Sometimes however, as in today’s Gospel, (Luke 3:1-6) glimpses of what we call real history, real historical facts, suddenly appear. So, if you know your History of Rome, you can, with no trouble at all I am sure, date the 15th year of Tiberius Caesar off the top of your head….. ?? 29AD of course!! Luke gives us this, and a few more dates and facts, because he wants to make it clear to us that, unlike the stories of the Roman and Greek gods, this story is about real people who lived real lives in real time.
Equally, if I wanted to, I could give you the facts lying beneath the other two readings. But if I did so, if I bewildered most of you with dates from the time the Jews spent in Babylon (1st reading from Baruch) or the geography of where exactly Philippi was (Our 2nd Reading Phil 1:3-11) I would actually lead you away from the message that all our readings are trying to convey to us in various ways.
But facts of a sort are relevant to every message in the Bible, because the Bible is a history of a people, the Jews, becoming more and more aware that their God was not like the gods of other peoples. The stories about their God were about a real power underlying the whole Universe. Their God was NOT some kind of magic magician who might be persuaded to help them, to take their side against other people, if he felt like it. Their God, who is our God, is rather THE one true God who wants goodness and truth and justice from the human beings he has created. Our God is a God who does not take sides in our human squabbles and wars but is always merciful, standing for what is fair and good, and so always hoping that we will love and care for everyone the way he does
This is what the Advent message in this run up to Christmas is all about isn’t it? We take it for granted as Christians, unlike some people out there, that Christmas, is about more than just presents and food and fun.
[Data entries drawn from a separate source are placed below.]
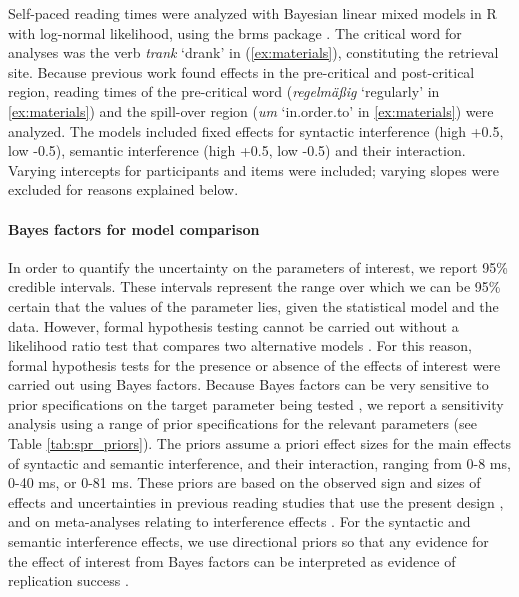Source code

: \documentclass[a4paper, man, floatsintext]{apa7}
\begin{document}
Self-paced reading times were analyzed with Bayesian linear mixed models in R \citep{r} with log-normal likelihood, using the brms package \citep{brms}. The critical word for analyses was the verb \textit{trank} `drank' in (\ref{ex:materials}), constituting the retrieval site. Because previous work found effects in the pre-critical and post-critical region, reading times of the pre-critical word (\textit{regelmäßig} `regularly' in \ref{ex:materials}) and the spill-over region (\textit{um} `in.order.to' in \ref{ex:materials}) were analyzed. 
The models included fixed effects for syntactic interference (high +0.5, low -0.5), semantic interference (high +0.5, low -0.5) and their interaction.  Varying intercepts for participants and items were included; varying slopes were excluded for reasons explained below.  

\paragraph{Bayes factors for model comparison}

In order to quantify the uncertainty on the parameters of interest, we report 95\% credible intervals.  
These intervals represent the range over which we can be 95\% certain that the values of the parameter lies, given the statistical model and the data. However, formal hypothesis testing cannot be carried out without a likelihood ratio test that compares two alternative models \parencite{schad_etal_2022_BF,Royall}. For this reason, formal hypothesis tests for the presence or absence of the effects of interest were carried out using Bayes factors. Because Bayes factors can be very sensitive to prior specifications on the target parameter being tested \parencite{schad_etal_2022_BF}, 
we report a sensitivity analysis using a range of prior specifications for the relevant parameters (see Table \ref{tab:spr_priors}). The priors assume a priori effect sizes for the main effects of syntactic and semantic interference, and their interaction, ranging from 0-8 ms, 0-40 ms, or 0-81 ms.  These priors are based on the observed sign and sizes of effects and uncertainties in previous reading studies that use the present design \parencite{vandyke07,mertzen}, and on meta-analyses relating to interference effects  \parencite{jaeger_etal_2017}. For the syntactic and semantic interference effects, we use directional priors so that any evidence for the effect of interest from Bayes factors can be interpreted as evidence of replication success \parencite{verhagen2014bayesian}.
\end{document}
We know that Jesus comes to us at Christmas, not just to bring us joy and peace but also to challenge us to work in the real world for justice and truth whatever the cost. In fact, we Christians think this is so important that we gather, not just at Christmas, but every Sunday to remember, to reinforce this truth, and to try to live it out every day in our real lives. Sunday Mass is not an added extra for those who feel like it, but a vital weekly injection of God’s truth. The mercy that every human being needs binds us more closely to God and what he wants, instead of following blindly our own feelings and desires.
Of course this longing for truth and justice can weigh us down as we look at the realities of the world, and the realities of our own lives with all our faults and failures. Advent therefore does not just challenge us but also offers us hope. The image of the way of the Lord when mountains and hills are laid low, and valleys filled in, is not meant to make us think of motorway construction, but of the way God can and does lift our hearts and show us a way through when things get too much for us. So John the Baptist today tells us that our failings, our sins, can be forgiven.
St Paul says some marvellous words to the Christians in Phillipi (Phil 1:3-11) which apply to us as well, don’t they? He prays with joy for them and for us, remembering all that they and we have done to spread the good news. He assures them, and us, that although we may feel inadequate in the face of so many problems, in our own lives and in the world at large, he is quite certain, as he says “that the One who began this good work in you will see that it is finished when the Day of Christ Jesus comes.” It’s something I often say at funerals. Our lives are always less than perfect. However much good we have done, there is so much more we could do. There are always things that we regret. But God will take everything we have done, even our smallest acts of love, and, purging away our silly mistakes and failures, will perfect us with his mercy and love.
We repent not to feel guilty, but in order to see more clearly the perfection that God wants for us and for our world, and in which he has given us our small part to play.